Les mystifications littéraires : la fiction poussée à son paroxysme

 

Les « faux auteurs » peuplent l’histoire de la littérature, non seulement française mais mondiale. On connaît bien sûr Vernon Sullivan créé par Boris Vian et, plus près de nous, Emile Ajar inventé par Romain Gary avec la complicité de Paul Pavlowitch, qui lui permit d’avoir deux fois le Goncourt. Petit coup de projecteur sur ces écrivains joueurs qui poussent leur goût de la fiction jusqu’à imaginer de toutes pièces un auteur-personnage.
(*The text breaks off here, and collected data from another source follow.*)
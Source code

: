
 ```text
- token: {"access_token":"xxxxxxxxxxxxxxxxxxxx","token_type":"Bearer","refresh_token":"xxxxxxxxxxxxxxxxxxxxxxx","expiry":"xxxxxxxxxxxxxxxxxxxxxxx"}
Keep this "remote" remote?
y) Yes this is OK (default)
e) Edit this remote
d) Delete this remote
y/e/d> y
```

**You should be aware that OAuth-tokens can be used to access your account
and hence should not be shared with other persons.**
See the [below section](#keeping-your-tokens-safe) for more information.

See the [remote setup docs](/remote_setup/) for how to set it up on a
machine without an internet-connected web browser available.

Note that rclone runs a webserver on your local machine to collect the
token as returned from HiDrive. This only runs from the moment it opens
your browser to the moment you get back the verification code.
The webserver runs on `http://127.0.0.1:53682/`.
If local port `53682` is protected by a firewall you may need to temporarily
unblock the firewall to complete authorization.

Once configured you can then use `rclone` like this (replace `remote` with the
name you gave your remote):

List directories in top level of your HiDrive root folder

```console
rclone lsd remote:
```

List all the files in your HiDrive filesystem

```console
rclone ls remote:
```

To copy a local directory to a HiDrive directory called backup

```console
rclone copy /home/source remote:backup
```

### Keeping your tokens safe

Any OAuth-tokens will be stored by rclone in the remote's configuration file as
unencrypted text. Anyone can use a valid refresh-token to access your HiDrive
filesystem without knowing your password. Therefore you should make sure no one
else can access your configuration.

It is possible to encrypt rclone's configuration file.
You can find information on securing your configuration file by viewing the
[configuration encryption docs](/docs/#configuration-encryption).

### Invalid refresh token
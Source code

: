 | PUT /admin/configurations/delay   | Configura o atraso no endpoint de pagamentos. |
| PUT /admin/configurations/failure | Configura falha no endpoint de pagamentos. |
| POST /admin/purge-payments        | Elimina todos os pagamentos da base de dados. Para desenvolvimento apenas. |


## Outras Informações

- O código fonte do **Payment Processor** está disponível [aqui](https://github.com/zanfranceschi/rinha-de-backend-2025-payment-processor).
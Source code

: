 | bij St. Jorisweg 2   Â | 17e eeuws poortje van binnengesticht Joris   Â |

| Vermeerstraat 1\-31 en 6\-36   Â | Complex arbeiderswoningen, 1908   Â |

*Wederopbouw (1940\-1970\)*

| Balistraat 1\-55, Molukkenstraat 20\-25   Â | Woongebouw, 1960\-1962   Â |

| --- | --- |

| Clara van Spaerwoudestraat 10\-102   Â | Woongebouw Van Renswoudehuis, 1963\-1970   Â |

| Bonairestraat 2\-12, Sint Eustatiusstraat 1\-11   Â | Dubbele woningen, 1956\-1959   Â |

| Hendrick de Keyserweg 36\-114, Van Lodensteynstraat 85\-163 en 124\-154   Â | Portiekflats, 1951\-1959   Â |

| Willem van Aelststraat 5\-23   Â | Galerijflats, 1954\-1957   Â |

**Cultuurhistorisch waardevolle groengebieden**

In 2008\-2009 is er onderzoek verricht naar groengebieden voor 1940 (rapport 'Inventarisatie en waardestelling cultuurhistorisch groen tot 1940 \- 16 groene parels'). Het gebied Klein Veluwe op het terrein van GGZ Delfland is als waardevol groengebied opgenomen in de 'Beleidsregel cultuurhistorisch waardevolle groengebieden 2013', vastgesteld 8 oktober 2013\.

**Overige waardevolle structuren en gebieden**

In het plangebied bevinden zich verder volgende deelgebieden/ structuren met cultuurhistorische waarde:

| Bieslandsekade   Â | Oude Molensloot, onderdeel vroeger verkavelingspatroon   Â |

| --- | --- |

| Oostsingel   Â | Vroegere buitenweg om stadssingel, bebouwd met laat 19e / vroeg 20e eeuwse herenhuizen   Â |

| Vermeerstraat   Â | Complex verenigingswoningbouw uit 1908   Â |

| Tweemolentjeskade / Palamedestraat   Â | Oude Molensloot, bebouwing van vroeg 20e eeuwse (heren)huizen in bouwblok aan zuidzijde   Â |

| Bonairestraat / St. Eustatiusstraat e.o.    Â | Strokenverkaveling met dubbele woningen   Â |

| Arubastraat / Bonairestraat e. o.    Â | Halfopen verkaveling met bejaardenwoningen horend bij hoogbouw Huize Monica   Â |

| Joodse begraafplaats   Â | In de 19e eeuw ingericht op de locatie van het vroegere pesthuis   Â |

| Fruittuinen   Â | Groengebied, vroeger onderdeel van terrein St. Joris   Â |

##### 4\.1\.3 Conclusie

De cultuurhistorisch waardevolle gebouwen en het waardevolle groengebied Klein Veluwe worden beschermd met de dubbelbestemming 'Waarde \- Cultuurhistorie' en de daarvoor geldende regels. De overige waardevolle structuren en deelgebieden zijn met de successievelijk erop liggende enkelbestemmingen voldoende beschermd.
J’ai choisi des exemples français, sud-américain et américain, histoire de prouver que le canular littéraire n’est pas une spécialité française, loin de là.  

Wayne Barrow : trop Américain pour être vrai

Wayne Barrow est un romancier américain né en 1951 ; présenté comme un « colosse de père bostonien et de mère navajo » sur le site des éditions Mnémos, il vit au Canada depuis 1972 et son refus de la conscription pour le Vietnam. Après avoir été, entre autres, bûcheron, pêcheur au Labrador et ouvrier sur une plate-forme de forage, il vit désormais de sa plume. En 2008, son premier roman traduit en français, Bloodsilver, obtient le Grand Prix de l’Imaginaire. Le livre est l’histoire uchronique de la conquête de l’Ouest, où les cow-boys doivent lutter contre une cohorte de vampires débarquée en 1691 du Vieux Continent ― prétexte pour évoquer autrement des bandits mythiques comme les frères Dalton et Billy the Kid, tout en jouant avec les mythes fondateurs de l’Amérique. 
Un sujet alléchant donc, le thème même de l’ouvrage, mélange de fantastique et d’uchronie, servant la démarche de ses véritables auteurs : Wayne Barrow n’existe pas, tout comme la prétendue traduction de son roman, celui-ci étant l’œuvre de deux écrivains français adeptes du genre de l’imaginaire, Xavier Mauméjean et Johan Eliot. Le projet et le propos du livre justifient ici la mystification littéraire opérée : seul un Américain au parcours « bigger than life » pouvait revisiter de la sorte l’histoire de son pays. À noter que les références culturelles et le ton trouvé par les auteurs ont rendu Wayne Barrow si crédible que nombre de blogueurs ayant critiqué le roman ne mentionnent pas le « canular », le texte étant présenté comme traduit de l’américain ― une réussite supplémentaire pour Heliot et Mauméjean…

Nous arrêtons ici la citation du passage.